LinuxLists.cc - Potential bug in mballoc --- reusing data blocks before txn commit

2008-09-28 01:35:49

Subject: Potential bug in mballoc --- reusing data blocks before txn commit

So while I was preparing a patch to delete the old legacy block
allocator, I came across this bit of code in balloc.c:

/**
* ext4_test_allocatable()
* @nr: given allocation block group
* @bh: bufferhead contains the bitmap of the given bloc
*
* For ext4 allocations, we must not reuse any blocks which are
* allocated in the bitmap buffer's "last committed data" copy. This
* prevents deletes from freeing up the page for reuse until we have
* committed the delete transaction.
*
* If we didn't do this, then deleting something and reallocating it as
* data would allow the old block to be overwritten before the
* transaction committed (because we force data to disk before commit).
* This would lead to corruption if we crashed between overwriting the
* data and committing the delete.
*
* @@@ We may want to make this allocation behaviour conditional on
* data-writes at some point, and disable it for metadata allocations or
* sync-data inodes.
*/

This is done by searching an old copy of the bitmap found
jh->b_committed_data.

So I was more than a little bit concerned when I found that mballoc.c
wasn't referencing b_committed data *at* *all*. When I looked a bit
more closely, it looks like that mballoc is using a separate scheme,
based on linked list hanging off of sbi->s_active_transaction.
Unfortunately, it seems to only prevent released metadata blocks from
being reused:

if (metadata) {
/* blocks being freed are metadata. these blocks shouldn't
* be used until this transaction is committed */
ext4_mb_free_metadata(handle, &e4b, block_group, bit, count);
} else {

This means that if a file is deleted, but then system crashes before the
commit, some of its data blocks could be reallocated and then written
out. We could fix this by running all released blocks via
ext4_mb_free_metadata(), but since ext4_mb_free_metadata() stores blocks
that need to be protected via a block list, this could get *quite*
unwieldy, especially when deleting very large files (we could end up
with a very large linked list). Alternate solutions would involve using
a list of extents, or the original jh->b_commited_data mechanism.

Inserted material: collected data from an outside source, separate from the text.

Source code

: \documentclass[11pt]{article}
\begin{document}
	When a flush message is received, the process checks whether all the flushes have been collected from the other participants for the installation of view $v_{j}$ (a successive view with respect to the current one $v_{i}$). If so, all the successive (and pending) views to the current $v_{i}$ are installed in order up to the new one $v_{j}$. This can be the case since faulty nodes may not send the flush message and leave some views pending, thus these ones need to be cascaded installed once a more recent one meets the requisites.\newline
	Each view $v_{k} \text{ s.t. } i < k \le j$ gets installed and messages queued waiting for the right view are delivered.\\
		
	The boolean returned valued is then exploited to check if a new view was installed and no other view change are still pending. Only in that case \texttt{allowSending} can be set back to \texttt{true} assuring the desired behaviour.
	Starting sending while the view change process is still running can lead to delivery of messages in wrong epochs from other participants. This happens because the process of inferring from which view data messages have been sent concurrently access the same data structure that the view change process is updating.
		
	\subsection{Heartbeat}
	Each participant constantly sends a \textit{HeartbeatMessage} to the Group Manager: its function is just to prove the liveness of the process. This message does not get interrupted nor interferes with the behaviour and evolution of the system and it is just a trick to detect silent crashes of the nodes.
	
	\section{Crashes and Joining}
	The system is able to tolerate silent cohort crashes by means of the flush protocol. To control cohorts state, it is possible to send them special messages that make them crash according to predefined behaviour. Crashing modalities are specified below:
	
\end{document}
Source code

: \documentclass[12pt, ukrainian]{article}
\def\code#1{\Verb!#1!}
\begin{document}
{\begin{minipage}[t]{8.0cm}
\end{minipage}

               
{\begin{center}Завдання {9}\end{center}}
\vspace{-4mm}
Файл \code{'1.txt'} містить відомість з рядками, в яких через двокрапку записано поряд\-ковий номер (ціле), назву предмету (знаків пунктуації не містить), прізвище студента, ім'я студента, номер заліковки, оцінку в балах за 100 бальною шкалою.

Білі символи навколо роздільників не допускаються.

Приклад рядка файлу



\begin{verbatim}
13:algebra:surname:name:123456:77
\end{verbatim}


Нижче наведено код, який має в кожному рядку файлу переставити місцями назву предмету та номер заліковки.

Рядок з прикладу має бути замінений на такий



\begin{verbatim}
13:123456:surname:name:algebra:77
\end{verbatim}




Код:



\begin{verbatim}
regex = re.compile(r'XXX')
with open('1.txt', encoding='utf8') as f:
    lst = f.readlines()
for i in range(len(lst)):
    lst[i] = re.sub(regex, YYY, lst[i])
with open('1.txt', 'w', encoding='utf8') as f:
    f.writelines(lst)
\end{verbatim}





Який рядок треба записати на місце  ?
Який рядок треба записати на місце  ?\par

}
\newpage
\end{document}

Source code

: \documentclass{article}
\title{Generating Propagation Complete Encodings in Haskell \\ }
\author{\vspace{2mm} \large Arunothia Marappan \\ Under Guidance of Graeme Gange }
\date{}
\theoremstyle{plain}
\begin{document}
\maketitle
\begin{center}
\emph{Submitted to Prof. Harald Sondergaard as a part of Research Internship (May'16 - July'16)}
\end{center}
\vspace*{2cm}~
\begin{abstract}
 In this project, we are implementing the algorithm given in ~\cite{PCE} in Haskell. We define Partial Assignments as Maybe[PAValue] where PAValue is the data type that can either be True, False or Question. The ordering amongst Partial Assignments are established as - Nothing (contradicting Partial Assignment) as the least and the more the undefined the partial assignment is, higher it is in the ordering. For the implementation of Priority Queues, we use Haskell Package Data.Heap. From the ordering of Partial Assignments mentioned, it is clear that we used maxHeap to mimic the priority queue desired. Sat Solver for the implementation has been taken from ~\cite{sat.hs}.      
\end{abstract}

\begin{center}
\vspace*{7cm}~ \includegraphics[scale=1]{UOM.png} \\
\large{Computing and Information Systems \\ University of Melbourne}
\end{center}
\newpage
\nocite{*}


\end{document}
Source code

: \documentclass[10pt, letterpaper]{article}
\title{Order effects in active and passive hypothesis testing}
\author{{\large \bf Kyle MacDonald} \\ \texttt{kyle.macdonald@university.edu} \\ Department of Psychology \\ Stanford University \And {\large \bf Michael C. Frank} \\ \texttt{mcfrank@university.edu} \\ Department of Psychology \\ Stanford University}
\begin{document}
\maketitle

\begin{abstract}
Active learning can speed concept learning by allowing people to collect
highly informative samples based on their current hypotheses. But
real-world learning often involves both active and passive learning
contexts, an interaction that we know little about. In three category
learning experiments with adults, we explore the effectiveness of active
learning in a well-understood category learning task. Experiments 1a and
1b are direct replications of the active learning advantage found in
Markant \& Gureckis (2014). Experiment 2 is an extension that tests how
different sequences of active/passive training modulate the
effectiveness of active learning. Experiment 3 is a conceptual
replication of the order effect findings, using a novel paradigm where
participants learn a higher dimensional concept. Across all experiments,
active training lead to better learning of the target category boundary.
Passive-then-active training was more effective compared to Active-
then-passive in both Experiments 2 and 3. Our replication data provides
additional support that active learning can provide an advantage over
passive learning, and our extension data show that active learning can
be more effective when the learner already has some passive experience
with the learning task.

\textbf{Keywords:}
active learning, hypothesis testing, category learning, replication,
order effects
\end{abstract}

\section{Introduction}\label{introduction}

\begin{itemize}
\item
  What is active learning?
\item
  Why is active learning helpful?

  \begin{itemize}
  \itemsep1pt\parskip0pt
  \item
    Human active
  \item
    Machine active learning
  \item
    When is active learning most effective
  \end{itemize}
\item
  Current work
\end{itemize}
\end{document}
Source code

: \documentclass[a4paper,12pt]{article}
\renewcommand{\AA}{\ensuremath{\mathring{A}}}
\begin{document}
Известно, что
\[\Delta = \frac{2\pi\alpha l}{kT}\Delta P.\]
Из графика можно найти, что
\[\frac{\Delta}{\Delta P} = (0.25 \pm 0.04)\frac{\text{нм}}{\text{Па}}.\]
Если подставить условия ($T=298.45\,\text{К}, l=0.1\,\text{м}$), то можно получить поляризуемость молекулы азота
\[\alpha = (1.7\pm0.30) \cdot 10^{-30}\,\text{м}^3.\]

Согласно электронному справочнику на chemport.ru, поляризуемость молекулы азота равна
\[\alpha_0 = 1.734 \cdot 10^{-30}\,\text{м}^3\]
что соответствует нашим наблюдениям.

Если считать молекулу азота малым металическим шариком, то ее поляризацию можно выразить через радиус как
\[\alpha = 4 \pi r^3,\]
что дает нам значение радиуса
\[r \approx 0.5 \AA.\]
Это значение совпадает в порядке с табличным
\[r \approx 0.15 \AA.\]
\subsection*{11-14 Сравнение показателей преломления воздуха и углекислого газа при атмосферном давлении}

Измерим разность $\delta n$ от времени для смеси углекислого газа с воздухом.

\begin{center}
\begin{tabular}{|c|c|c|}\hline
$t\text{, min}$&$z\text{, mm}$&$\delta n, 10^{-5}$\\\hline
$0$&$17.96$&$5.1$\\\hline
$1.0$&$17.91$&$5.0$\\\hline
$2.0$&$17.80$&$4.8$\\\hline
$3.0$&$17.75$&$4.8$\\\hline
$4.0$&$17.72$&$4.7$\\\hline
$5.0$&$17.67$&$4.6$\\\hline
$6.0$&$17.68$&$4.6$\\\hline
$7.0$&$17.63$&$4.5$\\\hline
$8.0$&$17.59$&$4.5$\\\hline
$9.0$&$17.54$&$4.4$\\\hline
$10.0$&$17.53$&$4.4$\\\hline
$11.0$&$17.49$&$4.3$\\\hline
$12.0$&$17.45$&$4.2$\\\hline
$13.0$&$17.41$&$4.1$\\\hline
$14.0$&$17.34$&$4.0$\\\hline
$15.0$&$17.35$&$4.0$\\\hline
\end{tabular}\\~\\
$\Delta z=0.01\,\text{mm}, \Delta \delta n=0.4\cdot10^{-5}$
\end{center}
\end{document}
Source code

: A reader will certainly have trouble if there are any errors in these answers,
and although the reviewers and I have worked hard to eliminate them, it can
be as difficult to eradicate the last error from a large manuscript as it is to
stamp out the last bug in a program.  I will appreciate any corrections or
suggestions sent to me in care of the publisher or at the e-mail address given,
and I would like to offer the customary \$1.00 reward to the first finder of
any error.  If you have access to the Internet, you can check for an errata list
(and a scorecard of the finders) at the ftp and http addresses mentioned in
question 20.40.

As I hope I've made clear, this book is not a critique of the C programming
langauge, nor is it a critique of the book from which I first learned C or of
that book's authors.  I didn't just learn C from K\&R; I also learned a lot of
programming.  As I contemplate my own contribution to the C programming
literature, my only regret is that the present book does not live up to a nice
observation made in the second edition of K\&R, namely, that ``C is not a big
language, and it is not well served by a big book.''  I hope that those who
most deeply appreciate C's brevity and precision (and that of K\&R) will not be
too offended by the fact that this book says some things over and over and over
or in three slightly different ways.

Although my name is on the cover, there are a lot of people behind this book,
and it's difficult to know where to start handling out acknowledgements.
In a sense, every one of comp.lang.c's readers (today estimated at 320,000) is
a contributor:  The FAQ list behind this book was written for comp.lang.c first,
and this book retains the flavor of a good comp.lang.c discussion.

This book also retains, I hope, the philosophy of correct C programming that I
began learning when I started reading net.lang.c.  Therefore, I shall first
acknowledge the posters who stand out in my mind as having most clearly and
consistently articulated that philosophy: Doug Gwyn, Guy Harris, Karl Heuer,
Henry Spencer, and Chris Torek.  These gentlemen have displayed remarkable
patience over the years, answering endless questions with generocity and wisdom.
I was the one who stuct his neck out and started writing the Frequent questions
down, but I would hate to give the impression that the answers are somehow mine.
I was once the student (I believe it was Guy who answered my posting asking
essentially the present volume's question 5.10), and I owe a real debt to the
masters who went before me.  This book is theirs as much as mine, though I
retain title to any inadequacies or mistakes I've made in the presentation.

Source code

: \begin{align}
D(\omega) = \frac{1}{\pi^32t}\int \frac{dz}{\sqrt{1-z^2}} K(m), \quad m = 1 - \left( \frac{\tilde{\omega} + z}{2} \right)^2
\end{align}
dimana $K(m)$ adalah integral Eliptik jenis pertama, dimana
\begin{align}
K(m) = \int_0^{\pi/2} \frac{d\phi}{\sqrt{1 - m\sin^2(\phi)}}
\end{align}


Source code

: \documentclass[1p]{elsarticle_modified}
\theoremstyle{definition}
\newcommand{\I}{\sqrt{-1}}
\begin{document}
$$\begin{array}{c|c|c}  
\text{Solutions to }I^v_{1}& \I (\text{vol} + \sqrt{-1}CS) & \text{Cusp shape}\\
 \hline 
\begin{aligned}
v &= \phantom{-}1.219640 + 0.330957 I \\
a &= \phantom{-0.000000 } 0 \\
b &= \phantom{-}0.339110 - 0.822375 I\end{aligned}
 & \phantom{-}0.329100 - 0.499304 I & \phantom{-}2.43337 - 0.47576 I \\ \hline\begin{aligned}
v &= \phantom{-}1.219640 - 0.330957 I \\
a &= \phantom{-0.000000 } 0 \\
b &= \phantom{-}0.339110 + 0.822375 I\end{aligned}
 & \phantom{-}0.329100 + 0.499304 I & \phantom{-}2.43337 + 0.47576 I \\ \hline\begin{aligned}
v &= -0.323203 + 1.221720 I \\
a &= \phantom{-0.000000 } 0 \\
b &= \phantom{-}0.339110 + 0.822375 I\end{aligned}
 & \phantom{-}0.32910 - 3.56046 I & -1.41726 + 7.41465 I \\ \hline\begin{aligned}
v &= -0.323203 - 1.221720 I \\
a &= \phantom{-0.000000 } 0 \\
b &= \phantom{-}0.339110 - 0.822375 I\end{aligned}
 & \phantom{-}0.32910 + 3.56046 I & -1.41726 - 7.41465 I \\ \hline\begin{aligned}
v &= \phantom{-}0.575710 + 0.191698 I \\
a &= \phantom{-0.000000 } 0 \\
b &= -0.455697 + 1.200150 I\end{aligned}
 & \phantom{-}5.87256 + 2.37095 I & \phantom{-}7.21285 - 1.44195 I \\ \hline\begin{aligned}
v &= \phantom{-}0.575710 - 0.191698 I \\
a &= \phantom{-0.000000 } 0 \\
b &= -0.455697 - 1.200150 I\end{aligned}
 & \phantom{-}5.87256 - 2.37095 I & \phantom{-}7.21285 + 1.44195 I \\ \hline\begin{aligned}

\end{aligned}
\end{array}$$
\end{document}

I'll also note that a linked list of extents that should be freed would
also be useful for implementing the trim command for SSD's --- and that
this would be much more cleanly implemented via a callback from the jbd2
layer when a commit is finished, rather than the current
ext4_mb_poll_new_transaction() mechanism.

In any case, is there a reason why the mballoc.c is using its current
scheme, and not using kj->b_commited_data as in the original balloc.c
code? And was there a reason why you decided that it wasn't necessary
to protect freed data blocks from being reused until the transaction was
committed?

Regards,

- Ted

2008-09-29 20:21:49

by Alex Tomas

[permalink] [raw]

Subject: Re: Potential bug in mballoc --- reusing data blocks before txn commit

Theodore Ts'o wrote:
> I'll also note that a linked list of extents that should be freed would
> also be useful for implementing the trim command for SSD's --- and that
> this would be much more cleanly implemented via a callback from the jbd2
> layer when a commit is finished, rather than the current
> ext4_mb_poll_new_transaction() mechanism.

yes, polling is a hack as we lost commit callback long ago.

> In any case, is there a reason why the mballoc.c is using its current
> scheme, and not using kj->b_commited_data as in the original balloc.c
> code? And was there a reason why you decided that it wasn't necessary
> to protect freed data blocks from being reused until the transaction was
> committed?

I think we don't really care about data consistency much. so I tried to save
some memory (given amount of metadata is smaller usually).

thanks, Alex

2008-09-29 20:57:15

by Theodore Ts'o

[permalink] [raw]

Subject: Re: Potential bug in mballoc --- reusing data blocks before txn commit

On Tue, Sep 30, 2008 at 12:21:06AM +0400, Alex Tomas wrote:
> Theodore Ts'o wrote:
>> I'll also note that a linked list of extents that should be freed would
>> also be useful for implementing the trim command for SSD's --- and that
>> this would be much more cleanly implemented via a callback from the jbd2
>> layer when a commit is finished, rather than the current
>> ext4_mb_poll_new_transaction() mechanism.
>
> yes, polling is a hack as we lost commit callback long ago.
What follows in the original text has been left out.